YOUR TASK:
Reproduce exactly the lines below from the one containing "days' Adobe Flash" through the one containing "- 🦁️ [Rising-KaKa](https://github.com/rwv/Rising-KaKa): 瑞星小狮子卡卡", including both, and nothing else.

· · · · ·

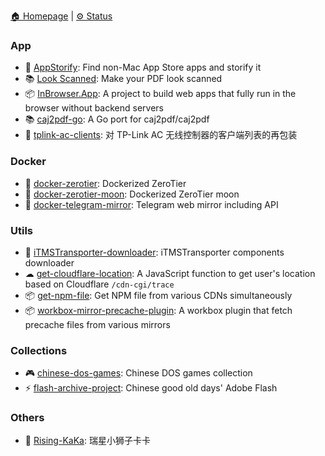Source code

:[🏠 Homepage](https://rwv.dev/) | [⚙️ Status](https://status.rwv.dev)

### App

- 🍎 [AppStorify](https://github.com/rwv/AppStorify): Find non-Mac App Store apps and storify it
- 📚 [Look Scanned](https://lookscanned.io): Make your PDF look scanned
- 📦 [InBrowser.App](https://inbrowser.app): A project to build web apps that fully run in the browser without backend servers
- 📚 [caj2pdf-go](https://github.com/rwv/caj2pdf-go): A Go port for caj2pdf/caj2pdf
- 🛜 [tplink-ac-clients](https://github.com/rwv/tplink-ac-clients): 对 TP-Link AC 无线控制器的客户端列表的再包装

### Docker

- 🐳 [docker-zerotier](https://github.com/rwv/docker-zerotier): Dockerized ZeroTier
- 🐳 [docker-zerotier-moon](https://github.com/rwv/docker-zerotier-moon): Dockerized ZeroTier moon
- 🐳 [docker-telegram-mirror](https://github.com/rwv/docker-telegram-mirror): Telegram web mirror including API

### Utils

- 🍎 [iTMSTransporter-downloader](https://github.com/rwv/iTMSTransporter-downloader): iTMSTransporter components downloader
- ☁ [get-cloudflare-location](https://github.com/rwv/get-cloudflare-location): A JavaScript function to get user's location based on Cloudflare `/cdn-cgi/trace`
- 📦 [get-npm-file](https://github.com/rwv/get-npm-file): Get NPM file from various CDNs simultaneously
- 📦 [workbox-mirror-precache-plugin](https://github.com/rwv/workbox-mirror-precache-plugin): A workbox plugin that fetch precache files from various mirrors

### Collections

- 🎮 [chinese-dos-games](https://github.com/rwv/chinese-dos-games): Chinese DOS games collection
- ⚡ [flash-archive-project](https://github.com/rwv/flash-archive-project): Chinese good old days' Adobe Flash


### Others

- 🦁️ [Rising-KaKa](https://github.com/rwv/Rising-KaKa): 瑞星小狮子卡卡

· · · · ·

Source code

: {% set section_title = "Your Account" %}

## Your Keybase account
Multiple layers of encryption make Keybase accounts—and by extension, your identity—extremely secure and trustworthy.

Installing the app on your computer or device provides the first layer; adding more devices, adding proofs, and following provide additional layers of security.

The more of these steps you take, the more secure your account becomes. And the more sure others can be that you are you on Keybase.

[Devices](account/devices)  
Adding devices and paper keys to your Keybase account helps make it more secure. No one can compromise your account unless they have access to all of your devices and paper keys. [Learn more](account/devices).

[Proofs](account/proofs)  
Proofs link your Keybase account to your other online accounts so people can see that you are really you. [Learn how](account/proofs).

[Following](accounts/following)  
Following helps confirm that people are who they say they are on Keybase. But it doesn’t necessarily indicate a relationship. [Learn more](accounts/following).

· · · · ·

OUTPUT BELOW:
- ⚡ [flash-archive-project](https://github.com/rwv/flash-archive-project): Chinese good old days' Adobe Flash


### Others

- 🦁️ [Rising-KaKa](https://github.com/rwv/Rising-KaKa): 瑞星小狮子卡卡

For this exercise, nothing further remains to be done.